◆ **What is expected**: A faithful transcription of all the entries below is needed, without the pictures.

◆ **Records supplied**:
________

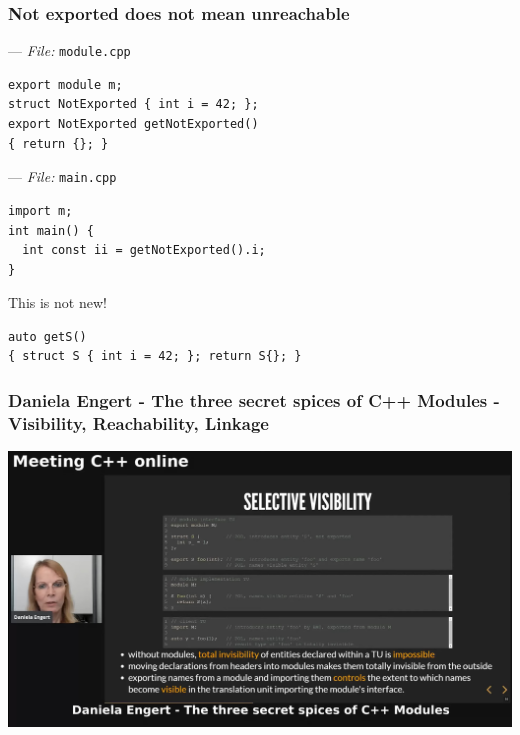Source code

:\documentclass[aspectratio=169]{beamer}
\newif\iftransitions
\newcommand{\cpause}{\iftransitions \pause \fi}
\begin{document}
\begin{frame}[fragile]
  \frametitle{Not exported does not mean unreachable}

  --- \textit{File:} \texttt{module.cpp}
  \begin{lstlisting}[style=cpp20]
export module m;
struct NotExported { int i = 42; };
export NotExported getNotExported()
{ return {}; }
  \end{lstlisting}
  \cpause
  --- \textit{File:} \texttt{main.cpp}
  \begin{lstlisting}[style=cpp20]
import m;
int main() {
  int const ii = getNotExported().i;
}
  \end{lstlisting}
  \cpause
  This is not new!
  \begin{lstlisting}[style=cpp20]
auto getS()
{ struct S { int i = 42; }; return S{}; }
  \end{lstlisting}

\end{frame}

\begin{frame}
  \frametitle{Daniela Engert - The three secret spices of C++ Modules - \\ Visibility, Reachability, Linkage}
  \begin{center}
    \href{https://www.youtube.com/watch?v=l_83lyxWGtE}
    {\includegraphics[height=.8\textheight]{modulesgfx/engert_three_spices.jpg}}
  \end{center}
\end{frame}
\end{document}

________

◆ **Solution to this exercise**:
Source code

:\documentclass[aspectratio=169]{beamer}
\newif\iftransitions
\newcommand{\cpause}{\iftransitions \pause \fi}
\begin{document}
\begin{frame}[fragile]
  \frametitle{Not exported does not mean unreachable}

  --- \textit{File:} \texttt{module.cpp}
  \begin{lstlisting}[style=cpp20]
export module m;
struct NotExported { int i = 42; };
export NotExported getNotExported()
{ return {}; }
  \end{lstlisting}
  \cpause
  --- \textit{File:} \texttt{main.cpp}
  \begin{lstlisting}[style=cpp20]
import m;
int main() {
  int const ii = getNotExported().i;
}
  \end{lstlisting}
  \cpause
  This is not new!
  \begin{lstlisting}[style=cpp20]
auto getS()
{ struct S { int i = 42; }; return S{}; }
  \end{lstlisting}

\end{frame}

\begin{frame}
  \frametitle{Daniela Engert - The three secret spices of C++ Modules - \\ Visibility, Reachability, Linkage}
  \begin{center}
    \href{https://www.youtube.com/watch?v=l_83lyxWGtE}
    {\includegraphics[height=.8\textheight]{modulesgfx/engert_three_spices.jpg}}
  \end{center}
\end{frame}
\end{document}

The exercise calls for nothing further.